> _WHAT TO PRODUCE_:
What to return is the tail of the data, from the line that contains "## Starting Computing Environment" down to the last line, copied exactly.

> _RECORDS_:

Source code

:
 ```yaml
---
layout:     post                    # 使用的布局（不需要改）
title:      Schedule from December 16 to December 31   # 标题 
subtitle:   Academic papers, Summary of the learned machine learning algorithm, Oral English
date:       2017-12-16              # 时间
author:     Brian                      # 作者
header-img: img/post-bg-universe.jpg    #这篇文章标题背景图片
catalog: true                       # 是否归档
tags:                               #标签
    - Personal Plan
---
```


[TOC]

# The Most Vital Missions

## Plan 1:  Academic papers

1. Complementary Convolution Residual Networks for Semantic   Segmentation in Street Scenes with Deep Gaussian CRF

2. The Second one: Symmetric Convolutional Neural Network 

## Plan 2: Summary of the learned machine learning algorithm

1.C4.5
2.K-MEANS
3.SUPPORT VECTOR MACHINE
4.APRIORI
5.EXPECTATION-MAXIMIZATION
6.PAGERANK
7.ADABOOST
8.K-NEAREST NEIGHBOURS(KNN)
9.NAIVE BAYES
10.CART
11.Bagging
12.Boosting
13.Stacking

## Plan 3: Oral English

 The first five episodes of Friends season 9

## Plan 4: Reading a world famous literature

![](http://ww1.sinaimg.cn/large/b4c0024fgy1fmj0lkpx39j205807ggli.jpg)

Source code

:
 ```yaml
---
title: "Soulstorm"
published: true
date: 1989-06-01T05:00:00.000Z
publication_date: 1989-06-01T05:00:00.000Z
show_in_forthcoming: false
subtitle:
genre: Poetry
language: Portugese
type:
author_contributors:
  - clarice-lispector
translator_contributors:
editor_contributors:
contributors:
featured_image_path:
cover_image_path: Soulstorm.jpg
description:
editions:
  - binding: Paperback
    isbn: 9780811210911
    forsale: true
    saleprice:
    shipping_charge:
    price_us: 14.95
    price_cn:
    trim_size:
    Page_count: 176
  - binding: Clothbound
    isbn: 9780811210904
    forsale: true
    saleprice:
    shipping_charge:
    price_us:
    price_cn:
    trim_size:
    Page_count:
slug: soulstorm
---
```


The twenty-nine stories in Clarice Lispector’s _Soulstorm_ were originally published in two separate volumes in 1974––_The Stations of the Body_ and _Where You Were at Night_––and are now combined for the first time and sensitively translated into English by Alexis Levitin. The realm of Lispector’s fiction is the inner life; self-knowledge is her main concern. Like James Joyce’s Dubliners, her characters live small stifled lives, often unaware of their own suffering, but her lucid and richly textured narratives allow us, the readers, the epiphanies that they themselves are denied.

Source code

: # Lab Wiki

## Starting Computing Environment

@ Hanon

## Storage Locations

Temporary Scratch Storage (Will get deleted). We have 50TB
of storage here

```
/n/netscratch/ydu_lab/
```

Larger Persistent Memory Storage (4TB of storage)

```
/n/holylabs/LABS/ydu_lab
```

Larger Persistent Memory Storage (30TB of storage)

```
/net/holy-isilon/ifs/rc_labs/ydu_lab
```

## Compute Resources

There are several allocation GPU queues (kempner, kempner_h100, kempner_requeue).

> _SOLUTION FOR THIS EXERCISE_:
## Starting Computing Environment

@ Hanon

## Storage Locations

Temporary Scratch Storage (Will get deleted). We have 50TB
of storage here

```
/n/netscratch/ydu_lab/
```

Larger Persistent Memory Storage (4TB of storage)

```
/n/holylabs/LABS/ydu_lab
```

Larger Persistent Memory Storage (30TB of storage)

```
/net/holy-isilon/ifs/rc_labs/ydu_lab
```

## Compute Resources

There are several allocation GPU queues (kempner, kempner_h100, kempner_requeue).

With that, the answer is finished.